With that brief summary of the week, I am going to get back to work. My recommendation this week is Vengeance, the newest expansion to Sentinels of the Multiverse. It’s super-cool fun and features a villain who brings a whole new style of game to the table. Check it out; if you love superheroes, card games, or superhero card games, you’ll pretty much hands-down fail to be disappointed.

Have a good weekend, everyone!

 

*Tachyon, the Sentinels, and the Naturalist vs. the Vengeful Five on the Mobile Defense Platform, and then Parse, K.N.Y.F.E., and the Naturalist vs. Ambuscade in Freedom Tower, for those playing along at home.

On Progress, 11/7/13

I wrote a non-progress post this weekend. That makes me feel accomplished.

Let’s turn this thing on its head and talk about writing first, readers. I am still face-deep in edits for Done with Mirrors, which is still threatening to need a new title. It’s definitely turning more into “Joel and Ethan Coen’s Hellblazer” than it was when I started; but honestly I think that’s a great elevator pitch for it and I’m glad to have found a way to explain this thing in five words. (We should be clear we’re talking Blood Simple/Miller’s Crossing/maybe a dash of Fargo Coens, not Big Lebowski Coens. Though maybe that too…) I’m realizing I’ll need to make two passes on this thing, as I’m doing some narrative caulking and grouting this round and that’s distracting from the nuts-and-bolts editing, but that’s fine with me.

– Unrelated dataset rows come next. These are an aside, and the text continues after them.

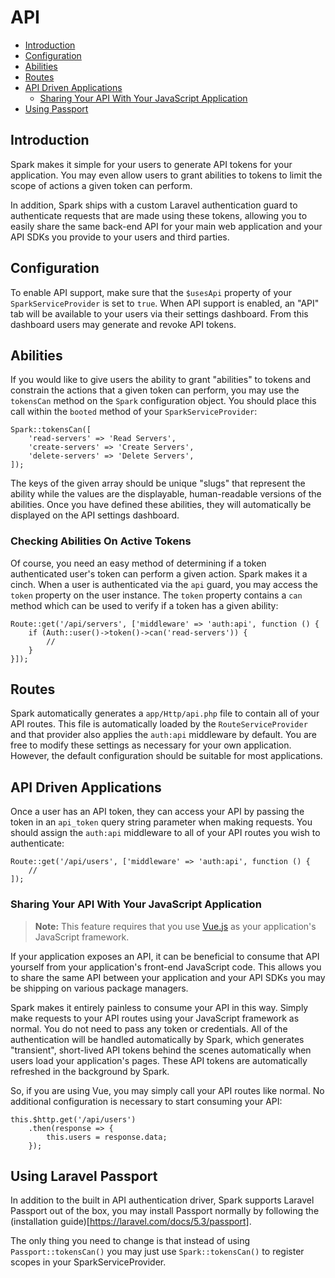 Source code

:# API

- [Introduction](#introduction)
- [Configuration](#configuration)
- [Abilities](#abilities)
- [Routes](#routes)
- [API Driven Applications](#api-driven-applications)
    - [Sharing Your API With Your JavaScript Application](#sharing-your-api)
- [Using Passport](#using-laravel-passport)

<a name="introduction"></a>
## Introduction

Spark makes it simple for your users to generate API tokens for your application. You may even allow users to grant abilities to tokens to limit the scope of actions a given token can perform.

In addition, Spark ships with a custom Laravel authentication guard to authenticate requests that are made using these tokens, allowing you to easily share the same back-end API for your main web application and your API SDKs you provide to your users and third parties.

<a name="configuration"></a>
## Configuration

To enable API support, make sure that the `$usesApi` property of your `SparkServiceProvider` is set to `true`. When API support is enabled, an "API" tab will be available to your users via their settings dashboard. From this dashboard users may generate and revoke API tokens.

<a name="abilities"></a>
## Abilities

If you would like to give users the ability to grant "abilities" to tokens and constrain the actions that a given token can perform, you may use the `tokensCan` method on the `Spark` configuration object. You should place this call within the `booted` method of your `SparkServiceProvider`:

    Spark::tokensCan([
        'read-servers' => 'Read Servers',
        'create-servers' => 'Create Servers',
        'delete-servers' => 'Delete Servers',
    ]);

The keys of the given array should be unique "slugs" that represent the ability while the values are the displayable, human-readable versions of the abilities. Once you have defined these abilities, they will automatically be displayed on the API settings dashboard.

### Checking Abilities On Active Tokens

Of course, you need an easy method of determining if a token authenticated user's token can perform a given action. Spark makes it a cinch. When a user is authenticated via the `api` guard, you may access the `token` property on the user instance. The `token` property contains a `can` method which can be used to verify if a token has a given ability:

    Route::get('/api/servers', ['middleware' => 'auth:api', function () {
        if (Auth::user()->token()->can('read-servers')) {
            //
        }
    }]);

<a name="routes"></a>
## Routes

Spark automatically generates a `app/Http/api.php` file to contain all of your API routes. This file is automatically loaded by the `RouteServiceProvider` and that provider also applies the `auth:api` middleware by default. You are free to modify these settings as necessary for your own application. However, the default configuration should be suitable for most applications.

<a name="api-driven-applications"></a>
## API Driven Applications

Once a user has an API token, they can access your API by passing the token in an `api_token` query string parameter when making requests. You should assign the `auth:api` middleware to all of your API routes you wish to authenticate:

    Route::get('/api/users', ['middleware' => 'auth:api', function () {
        //
    ]);

<a name="sharing-your-api"></a>
### Sharing Your API With Your JavaScript Application

> **Note:** This feature requires that you use [Vue.js](https://vuejs.org) as your application's JavaScript framework.

If your application exposes an API, it can be beneficial to consume that API yourself from your application's front-end JavaScript code. This allows you to share the same API between your application and your API SDKs you may be shipping on various package managers.

Spark makes it entirely painless to consume your API in this way. Simply make requests to your API routes using your JavaScript framework as normal. You do not need to pass any token or credentials. All of the authentication will be handled automatically by Spark, which generates "transient", short-lived API tokens behind the scenes automatically when users load your application's pages. These API tokens are automatically refreshed in the background by Spark.

So, if you are using Vue, you may simply call your API routes like normal. No additional configuration is necessary to start consuming your API:

    this.$http.get('/api/users')
        .then(response => {
            this.users = response.data;
        });


<a name="using-laravel-passport"></a>
## Using Laravel Passport

In addition to the built in API authentication driver, Spark supports Laravel Passport out of the box, you may install Passport normally by following the (installation guide)[https://laravel.com/docs/5.3/passport].

The only thing you need to change is that instead of using `Passport::tokensCan()` you may just use `Spark::tokensCan()` to register scopes in your SparkServiceProvider. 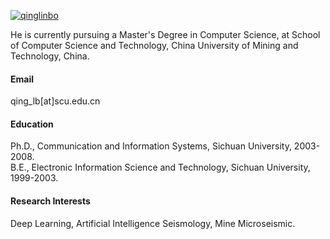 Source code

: 

[![qinglinbo](https://img.shields.io/badge/senli1073-github-blue?logo=github)](https://github.com/qinglinbo)

He is currently pursuing a Master's Degree in Computer Science, at School of Computer Science and Technology, China University of Mining and Technology, China.

#### Email
qing_lb[at]scu.edu.cn

#### Education
Ph.D., Communication and Information Systems, Sichuan University, 2003-2008.\
B.E., Electronic Information Science and Technology, Sichuan University, 1999-2003.


#### Research Interests
Deep Learning, Artificial Intelligence Seismology, Mine Microseismic.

I have said before that the panels I went to at Convolution 2013 made me rethink some parts of my editing process. One part of that editing process is the structure of my reader network. That is to say, that I need more structure to my reader network. Without embarrassing myself via the specifics, I did not have a well-constructed support network of readers, and I need to fix that. I can already feel that if I get the right readers, with the right roles, and figure out a way to repay them for their kind help, I will be in a much better place with my writing in terms of my confidence and the sensation that maybe I’m not an impostor. So, I’ll be starting that quest this very week.

In terms of the rest of my life, well, this week has been a bit of a dud. As I predicted, the shift to total darkness after work has played merry hell with my energy levels, and it’s been helped along by a dose of some sort of cold bug and an ankle that I mysteriously injured during the con. (I then totally helped the healing process by still walking from panel to panel without any effort to take weight off it. Totally helped. Totally.) I have managed to keep up with my word count and my day job, but basically everything else has been a total wash. I am really bad at giving myself time off to relax and heal, and it’s been apparent this week moreso than at many times in the past. I’ll need to work on this going forward.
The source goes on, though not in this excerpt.